*** PROVIDED ENTRIES ***

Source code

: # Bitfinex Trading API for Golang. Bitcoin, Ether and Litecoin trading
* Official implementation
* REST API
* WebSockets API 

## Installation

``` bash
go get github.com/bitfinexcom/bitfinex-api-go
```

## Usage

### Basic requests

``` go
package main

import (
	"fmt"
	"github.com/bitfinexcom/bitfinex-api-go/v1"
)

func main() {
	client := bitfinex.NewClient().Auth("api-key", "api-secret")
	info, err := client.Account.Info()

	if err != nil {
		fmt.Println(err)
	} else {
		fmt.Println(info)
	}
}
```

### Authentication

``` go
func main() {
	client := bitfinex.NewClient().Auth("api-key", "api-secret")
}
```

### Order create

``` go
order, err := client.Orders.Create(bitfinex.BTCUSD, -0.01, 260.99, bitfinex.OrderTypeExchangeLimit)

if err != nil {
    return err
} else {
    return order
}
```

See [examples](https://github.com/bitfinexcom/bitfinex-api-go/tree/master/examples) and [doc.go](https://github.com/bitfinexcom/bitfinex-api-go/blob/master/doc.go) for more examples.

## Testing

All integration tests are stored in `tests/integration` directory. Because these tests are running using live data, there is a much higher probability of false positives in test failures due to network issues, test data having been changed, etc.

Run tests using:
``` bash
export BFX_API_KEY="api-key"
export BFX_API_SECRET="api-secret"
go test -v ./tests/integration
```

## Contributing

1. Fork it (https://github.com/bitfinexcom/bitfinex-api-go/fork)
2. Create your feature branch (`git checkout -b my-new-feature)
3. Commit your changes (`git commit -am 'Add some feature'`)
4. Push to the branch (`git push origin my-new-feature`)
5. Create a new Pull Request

*** End of PROVIDED ENTRIES ***
*** PROVIDED ENTRIES ***

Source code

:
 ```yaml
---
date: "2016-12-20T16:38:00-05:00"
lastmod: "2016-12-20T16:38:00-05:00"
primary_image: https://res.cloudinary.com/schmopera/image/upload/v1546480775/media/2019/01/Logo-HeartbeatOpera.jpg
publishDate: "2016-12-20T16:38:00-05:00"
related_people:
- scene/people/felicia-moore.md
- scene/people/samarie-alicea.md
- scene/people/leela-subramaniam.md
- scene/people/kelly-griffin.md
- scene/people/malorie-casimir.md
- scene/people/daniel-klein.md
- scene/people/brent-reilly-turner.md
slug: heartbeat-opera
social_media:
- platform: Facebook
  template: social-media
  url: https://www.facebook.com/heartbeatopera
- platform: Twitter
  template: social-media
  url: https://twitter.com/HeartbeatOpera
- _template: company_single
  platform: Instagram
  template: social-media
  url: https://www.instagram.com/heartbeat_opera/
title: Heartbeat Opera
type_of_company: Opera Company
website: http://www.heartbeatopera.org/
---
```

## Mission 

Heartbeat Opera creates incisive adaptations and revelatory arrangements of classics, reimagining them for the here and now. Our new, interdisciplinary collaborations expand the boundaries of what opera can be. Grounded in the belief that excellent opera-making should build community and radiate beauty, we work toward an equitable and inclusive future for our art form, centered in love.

*** End of PROVIDED ENTRIES ***

Wherever the string "bitfinexcom" appears in a line above, copy that line.

TASK ANSWER:
go get github.com/bitfinexcom/bitfinex-api-go
	"github.com/bitfinexcom/bitfinex-api-go/v1"
See [examples](https://github.com/bitfinexcom/bitfinex-api-go/tree/master/examples) and [doc.go](https://github.com/bitfinexcom/bitfinex-api-go/blob/master/doc.go) for more examples.
1. Fork it (https://github.com/bitfinexcom/bitfinex-api-go/fork)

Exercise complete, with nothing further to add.